中国、「超高層ビル」の建設を規制 高さ250メートル超は禁止に
中国政府は26日、国内の比較的小規模な都市における「超高層ビル」建設に関する規制を発表した。虚栄心を満たすことが目的の建設プロジェクトを減らすのが狙い。
中国の住宅都市農村建設部と応急管理部は26日に発表した共同声明の中で、人口300万人以下の都市で高さ150メートル以上の超高層ビルを建設する場合、特別な承認が必要になると説明した。
ただし、いかなる場合でも高さ250メートルを超えるビルの建設は認められない。
また、人口300万人以上の都市では、一定の条件下で高さ250メートル以上のビルの建設を申請できる。
高さ500メートル以上のビルの建設はすでに禁止されている。
これらの新ルールに違反したプロジェクトを承認した者は「生涯にわたる説明責任」を負うことになると、声明は警告している。

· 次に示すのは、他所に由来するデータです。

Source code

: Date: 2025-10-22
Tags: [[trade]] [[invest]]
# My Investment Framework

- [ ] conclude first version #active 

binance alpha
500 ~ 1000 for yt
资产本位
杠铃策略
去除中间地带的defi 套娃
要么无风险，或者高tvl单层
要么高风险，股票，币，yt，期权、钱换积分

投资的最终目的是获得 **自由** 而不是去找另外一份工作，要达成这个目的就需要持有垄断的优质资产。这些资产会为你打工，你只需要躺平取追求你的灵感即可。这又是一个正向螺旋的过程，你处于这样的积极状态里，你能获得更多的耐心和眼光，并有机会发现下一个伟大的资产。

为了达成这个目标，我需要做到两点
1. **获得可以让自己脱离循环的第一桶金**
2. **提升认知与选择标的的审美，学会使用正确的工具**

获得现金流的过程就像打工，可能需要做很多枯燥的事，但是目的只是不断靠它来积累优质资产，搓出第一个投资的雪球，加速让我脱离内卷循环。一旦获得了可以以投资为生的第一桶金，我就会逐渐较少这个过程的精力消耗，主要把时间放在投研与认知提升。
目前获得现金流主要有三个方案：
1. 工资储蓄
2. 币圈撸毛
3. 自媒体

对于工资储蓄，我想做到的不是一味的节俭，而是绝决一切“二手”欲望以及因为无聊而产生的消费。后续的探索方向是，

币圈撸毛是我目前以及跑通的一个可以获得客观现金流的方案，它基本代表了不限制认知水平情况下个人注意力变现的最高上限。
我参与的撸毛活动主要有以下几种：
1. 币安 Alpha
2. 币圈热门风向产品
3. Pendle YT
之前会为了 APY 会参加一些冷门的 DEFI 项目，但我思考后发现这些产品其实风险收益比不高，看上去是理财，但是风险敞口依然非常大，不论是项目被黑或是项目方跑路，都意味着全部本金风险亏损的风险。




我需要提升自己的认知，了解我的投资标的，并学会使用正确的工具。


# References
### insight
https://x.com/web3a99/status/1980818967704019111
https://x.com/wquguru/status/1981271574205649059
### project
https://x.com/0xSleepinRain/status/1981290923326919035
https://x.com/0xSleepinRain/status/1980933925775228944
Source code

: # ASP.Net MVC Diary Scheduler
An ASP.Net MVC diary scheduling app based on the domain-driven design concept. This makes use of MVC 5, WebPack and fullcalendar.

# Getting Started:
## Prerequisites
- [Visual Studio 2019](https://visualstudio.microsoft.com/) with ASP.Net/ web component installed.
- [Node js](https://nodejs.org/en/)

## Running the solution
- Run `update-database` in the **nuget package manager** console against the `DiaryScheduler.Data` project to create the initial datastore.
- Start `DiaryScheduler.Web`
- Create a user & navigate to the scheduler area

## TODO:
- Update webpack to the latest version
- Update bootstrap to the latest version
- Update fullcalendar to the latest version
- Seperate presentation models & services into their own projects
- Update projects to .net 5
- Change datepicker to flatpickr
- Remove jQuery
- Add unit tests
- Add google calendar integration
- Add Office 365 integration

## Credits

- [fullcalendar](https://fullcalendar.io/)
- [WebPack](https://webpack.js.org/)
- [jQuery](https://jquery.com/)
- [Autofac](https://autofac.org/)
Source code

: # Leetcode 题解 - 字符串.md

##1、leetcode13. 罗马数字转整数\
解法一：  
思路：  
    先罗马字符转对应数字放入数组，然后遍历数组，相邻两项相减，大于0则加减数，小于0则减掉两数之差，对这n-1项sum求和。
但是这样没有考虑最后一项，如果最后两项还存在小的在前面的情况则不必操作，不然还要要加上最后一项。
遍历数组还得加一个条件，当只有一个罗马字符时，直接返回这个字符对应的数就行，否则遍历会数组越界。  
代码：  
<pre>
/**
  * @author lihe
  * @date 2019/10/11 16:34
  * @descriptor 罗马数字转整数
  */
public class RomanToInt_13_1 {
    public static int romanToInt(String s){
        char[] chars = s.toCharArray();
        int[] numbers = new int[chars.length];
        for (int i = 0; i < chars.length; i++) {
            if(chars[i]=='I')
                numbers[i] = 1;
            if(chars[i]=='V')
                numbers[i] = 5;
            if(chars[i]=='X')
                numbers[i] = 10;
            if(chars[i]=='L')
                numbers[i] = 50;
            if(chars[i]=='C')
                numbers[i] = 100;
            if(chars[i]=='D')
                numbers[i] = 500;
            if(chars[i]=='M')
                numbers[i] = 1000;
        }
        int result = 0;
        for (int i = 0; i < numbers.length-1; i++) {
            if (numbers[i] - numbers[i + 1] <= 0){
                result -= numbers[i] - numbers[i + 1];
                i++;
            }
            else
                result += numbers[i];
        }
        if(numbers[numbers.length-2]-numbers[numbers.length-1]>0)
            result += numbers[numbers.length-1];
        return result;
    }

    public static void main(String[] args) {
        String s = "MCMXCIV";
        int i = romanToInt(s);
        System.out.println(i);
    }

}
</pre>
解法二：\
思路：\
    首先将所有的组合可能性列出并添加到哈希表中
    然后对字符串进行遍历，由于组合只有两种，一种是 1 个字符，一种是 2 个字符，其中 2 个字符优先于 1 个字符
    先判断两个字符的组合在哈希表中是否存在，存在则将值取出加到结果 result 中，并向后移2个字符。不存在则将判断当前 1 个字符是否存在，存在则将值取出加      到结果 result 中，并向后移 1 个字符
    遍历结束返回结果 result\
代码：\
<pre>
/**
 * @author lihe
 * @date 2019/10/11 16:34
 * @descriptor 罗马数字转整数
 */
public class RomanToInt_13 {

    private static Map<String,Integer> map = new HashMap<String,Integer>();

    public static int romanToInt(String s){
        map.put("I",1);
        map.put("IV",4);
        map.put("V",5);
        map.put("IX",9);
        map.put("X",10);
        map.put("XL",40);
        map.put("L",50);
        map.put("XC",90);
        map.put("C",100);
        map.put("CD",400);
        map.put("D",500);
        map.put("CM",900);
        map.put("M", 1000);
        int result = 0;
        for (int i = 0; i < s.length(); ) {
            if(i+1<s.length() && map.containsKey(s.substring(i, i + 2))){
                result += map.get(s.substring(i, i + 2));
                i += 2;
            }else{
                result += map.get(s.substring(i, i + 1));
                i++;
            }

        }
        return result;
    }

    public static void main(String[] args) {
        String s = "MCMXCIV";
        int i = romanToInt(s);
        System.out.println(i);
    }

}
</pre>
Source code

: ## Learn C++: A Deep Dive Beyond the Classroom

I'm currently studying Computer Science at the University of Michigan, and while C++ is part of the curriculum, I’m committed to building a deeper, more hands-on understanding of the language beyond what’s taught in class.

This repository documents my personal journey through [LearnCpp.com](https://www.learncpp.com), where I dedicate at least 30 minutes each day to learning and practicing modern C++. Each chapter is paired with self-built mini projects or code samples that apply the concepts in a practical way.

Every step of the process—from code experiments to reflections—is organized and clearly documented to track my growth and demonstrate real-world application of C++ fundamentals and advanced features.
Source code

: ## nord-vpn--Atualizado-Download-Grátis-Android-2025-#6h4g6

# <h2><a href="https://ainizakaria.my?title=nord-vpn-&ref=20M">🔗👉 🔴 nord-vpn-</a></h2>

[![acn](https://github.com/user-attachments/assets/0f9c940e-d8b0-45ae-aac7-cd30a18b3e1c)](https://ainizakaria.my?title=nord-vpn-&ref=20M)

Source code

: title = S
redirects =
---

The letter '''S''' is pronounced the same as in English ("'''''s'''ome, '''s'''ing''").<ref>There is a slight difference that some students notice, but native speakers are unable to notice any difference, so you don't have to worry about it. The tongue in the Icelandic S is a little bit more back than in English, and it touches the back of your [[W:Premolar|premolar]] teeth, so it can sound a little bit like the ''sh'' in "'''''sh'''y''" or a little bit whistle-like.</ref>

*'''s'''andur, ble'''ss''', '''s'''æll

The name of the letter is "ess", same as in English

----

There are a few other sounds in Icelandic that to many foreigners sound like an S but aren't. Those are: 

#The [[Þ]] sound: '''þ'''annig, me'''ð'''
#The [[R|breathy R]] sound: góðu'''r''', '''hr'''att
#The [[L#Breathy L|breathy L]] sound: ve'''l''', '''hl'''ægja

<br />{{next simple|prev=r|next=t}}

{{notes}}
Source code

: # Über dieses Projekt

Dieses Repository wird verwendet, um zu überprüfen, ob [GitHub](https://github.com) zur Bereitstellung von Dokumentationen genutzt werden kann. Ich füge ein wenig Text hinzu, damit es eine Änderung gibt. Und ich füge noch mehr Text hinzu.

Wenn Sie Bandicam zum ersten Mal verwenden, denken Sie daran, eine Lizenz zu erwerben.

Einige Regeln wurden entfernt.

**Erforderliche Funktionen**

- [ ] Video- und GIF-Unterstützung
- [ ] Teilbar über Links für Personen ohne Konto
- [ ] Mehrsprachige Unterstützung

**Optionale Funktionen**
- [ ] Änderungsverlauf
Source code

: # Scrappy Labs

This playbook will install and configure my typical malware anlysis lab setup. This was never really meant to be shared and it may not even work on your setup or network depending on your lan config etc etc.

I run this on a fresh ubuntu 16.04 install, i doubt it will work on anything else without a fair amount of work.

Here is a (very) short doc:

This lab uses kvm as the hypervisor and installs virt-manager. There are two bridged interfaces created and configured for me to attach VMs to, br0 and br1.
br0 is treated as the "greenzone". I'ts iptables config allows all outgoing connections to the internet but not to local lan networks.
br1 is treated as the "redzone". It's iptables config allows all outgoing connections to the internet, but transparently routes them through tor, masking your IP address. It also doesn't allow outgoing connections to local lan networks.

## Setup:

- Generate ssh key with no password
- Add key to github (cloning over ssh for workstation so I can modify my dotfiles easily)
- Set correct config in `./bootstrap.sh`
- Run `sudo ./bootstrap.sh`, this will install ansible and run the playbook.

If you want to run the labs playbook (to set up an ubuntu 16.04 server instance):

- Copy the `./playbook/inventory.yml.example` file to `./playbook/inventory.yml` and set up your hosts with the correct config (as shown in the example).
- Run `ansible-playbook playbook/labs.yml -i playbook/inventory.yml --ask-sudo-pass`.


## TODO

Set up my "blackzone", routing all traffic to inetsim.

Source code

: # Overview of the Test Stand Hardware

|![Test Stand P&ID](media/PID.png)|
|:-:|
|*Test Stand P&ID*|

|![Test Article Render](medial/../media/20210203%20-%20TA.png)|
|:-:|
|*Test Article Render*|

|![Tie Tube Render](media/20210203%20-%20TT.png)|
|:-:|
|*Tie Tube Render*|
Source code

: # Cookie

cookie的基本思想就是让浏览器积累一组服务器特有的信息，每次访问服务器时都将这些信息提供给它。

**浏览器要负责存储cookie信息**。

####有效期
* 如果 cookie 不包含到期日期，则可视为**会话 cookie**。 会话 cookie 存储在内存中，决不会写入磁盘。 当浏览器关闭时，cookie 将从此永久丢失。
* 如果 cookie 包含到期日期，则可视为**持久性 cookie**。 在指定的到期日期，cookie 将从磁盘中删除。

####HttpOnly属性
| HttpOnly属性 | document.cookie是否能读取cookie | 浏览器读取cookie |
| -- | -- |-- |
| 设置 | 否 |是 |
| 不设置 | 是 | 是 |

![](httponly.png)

中国のソーシャルメディア「微博(ウェイボ)」ではほとんどの人が今回の発表に賛同している。多くの人が、超高層ビルは「必要ない」、「超高層ビルは人目を引くためのものに過ぎない」などと指摘している。
高層ビルの取り締まりを強化
中国には上海タワー(高さ632メートル)や深圳市の平安国際金融中心など、世界有数の高層ビルが複数ある。
現地の報道は、上海や深圳のような人口が密集した都市では超高層ビルが必要かもしれないが、他の都市では土地が不足しているわけではないと指摘。そうした場所の高層ビルはほとんどが虚栄心のために建てられたものだとしている。
5月には、深圳市にある高さ約300メートルの「賽格広場(SEGプラザ)」が揺れ出し、中にいた買い物客らが逃げ出す出来事があった。
中国は、目を引く建物を建てることに執着する地元のディベロッパーを批判し、高額で見栄を張ったプロジェクトを取り締まる傾向が強まっている。
今年初めには、「醜い建築物」を禁止すると発表した。
同済大学建築都市計画学院の張尚武教氏は、香港の英字紙サウスチャイナ・モーニング・ポストに対し、「私たちは今、人々があまりにも性急に、歴史に残るようなものをつくることに躍起になっている時代にいる」と述べた。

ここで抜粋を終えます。